Lately, I have found myself doing a lot of self-examining, and you would think with all the exams I take during school I would be sick of them! It’s now more than half way through the semester and I find I have what I like to call “the mid-semester blues.” I’m stuck and often find myself overwhelmed with everything I tend to take on. It’s not to say that I’m not fulfilling everything; I see all these doors opening up right in front of me and I just want to rush right through every one. I need to learn to take a step back and examine every situation, because you know, every decision I make will affect the rest of my life. It could be as simple as making sure I have a little more time to study or throwing myself out there for an internship. Every action I take, every word I say will affect me and those around me some way or another. Through this all I am finding I am achieving more, if I take a step back and examine myself and really ask myself, do I have time to take this own, or how others will perceive me as.
The first sign of maturity is the discovery that the volume knob also turns to the left.
— Jerry M. Wright
This year especially, I have noticed that I, personally, hold myself to higher standards than I have ever before, which has ultimately led to a greater sense of fulfillment for me. Maybe it’s because I’m actually taking time to find a balance between leisure and business or maybe it’s because I’m actually doing what I want for a change and not what everyone expects of me.
Overall, this year I’m finding that I am coming into myself even more and finding out who I am and who I want to be, and it feels great.

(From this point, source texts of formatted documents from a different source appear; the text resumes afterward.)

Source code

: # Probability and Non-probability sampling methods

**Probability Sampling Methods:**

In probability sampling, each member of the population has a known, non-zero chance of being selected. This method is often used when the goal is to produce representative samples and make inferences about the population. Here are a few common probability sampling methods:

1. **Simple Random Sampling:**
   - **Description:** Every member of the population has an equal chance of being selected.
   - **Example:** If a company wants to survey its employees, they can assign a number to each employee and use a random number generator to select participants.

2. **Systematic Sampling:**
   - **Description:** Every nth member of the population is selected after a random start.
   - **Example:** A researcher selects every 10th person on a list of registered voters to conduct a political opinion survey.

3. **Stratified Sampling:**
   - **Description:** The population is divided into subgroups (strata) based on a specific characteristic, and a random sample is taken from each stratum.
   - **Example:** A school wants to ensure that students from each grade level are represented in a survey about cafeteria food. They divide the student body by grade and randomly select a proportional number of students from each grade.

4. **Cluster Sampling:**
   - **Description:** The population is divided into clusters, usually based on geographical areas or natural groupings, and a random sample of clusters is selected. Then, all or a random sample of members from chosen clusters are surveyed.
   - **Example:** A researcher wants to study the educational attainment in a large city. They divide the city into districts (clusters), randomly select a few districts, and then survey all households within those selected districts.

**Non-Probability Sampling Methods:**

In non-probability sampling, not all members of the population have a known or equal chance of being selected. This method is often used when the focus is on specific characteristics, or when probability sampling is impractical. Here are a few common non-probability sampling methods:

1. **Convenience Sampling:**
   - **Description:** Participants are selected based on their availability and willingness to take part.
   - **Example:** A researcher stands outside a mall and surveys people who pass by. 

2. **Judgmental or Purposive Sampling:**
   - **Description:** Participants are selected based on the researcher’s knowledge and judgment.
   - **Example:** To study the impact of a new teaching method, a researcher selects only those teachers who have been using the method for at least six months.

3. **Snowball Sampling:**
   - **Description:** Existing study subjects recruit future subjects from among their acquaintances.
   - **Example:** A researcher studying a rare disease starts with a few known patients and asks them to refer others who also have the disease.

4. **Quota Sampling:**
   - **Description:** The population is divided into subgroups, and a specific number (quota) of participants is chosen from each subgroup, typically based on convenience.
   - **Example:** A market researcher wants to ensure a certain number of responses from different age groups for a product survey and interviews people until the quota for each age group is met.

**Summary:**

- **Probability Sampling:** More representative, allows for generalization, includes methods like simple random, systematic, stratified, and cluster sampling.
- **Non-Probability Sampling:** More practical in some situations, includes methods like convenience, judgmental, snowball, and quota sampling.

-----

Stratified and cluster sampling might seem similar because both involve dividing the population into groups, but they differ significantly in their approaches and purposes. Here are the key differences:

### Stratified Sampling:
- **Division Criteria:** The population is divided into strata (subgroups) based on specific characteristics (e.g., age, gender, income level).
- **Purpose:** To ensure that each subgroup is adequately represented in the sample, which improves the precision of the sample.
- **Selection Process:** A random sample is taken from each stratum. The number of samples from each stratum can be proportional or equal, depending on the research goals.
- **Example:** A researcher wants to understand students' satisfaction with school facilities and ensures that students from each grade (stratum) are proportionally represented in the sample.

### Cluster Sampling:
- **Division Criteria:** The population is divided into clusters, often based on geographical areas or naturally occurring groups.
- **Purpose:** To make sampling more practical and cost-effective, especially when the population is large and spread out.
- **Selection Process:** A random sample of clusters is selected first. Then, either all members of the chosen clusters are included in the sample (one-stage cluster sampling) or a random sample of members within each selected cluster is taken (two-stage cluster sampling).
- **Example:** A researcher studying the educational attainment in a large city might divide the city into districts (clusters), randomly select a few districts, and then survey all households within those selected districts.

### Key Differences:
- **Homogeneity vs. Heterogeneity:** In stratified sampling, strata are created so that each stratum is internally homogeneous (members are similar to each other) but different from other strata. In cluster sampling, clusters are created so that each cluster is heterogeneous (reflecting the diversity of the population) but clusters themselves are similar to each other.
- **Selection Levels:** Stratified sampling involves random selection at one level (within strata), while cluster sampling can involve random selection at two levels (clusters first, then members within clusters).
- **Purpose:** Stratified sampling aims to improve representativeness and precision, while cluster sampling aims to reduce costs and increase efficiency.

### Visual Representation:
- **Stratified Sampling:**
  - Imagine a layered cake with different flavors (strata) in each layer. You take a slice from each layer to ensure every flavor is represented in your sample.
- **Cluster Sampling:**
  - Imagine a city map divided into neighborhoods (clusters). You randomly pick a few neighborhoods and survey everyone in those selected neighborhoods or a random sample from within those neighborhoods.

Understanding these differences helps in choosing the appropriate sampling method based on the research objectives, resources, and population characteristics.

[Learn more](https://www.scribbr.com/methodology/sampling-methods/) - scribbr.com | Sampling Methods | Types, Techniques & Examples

I believe that this is what college is supposed to be, a bridge between who we were and the gateway to who we want to be. Of course we are going to stumble on the way, we wouldn’t be human if we didn’t do that, but it’s the lessons we learn from the stumbles that ultimately make us who we are. Each day we’re changing little by little, every morning when you and I wake up we are different from yesterday, but when you add up all the small little pieces it makes on magnificent piece of art: You. Me. Everyone. Who are you going to be when you wake up tomorrow?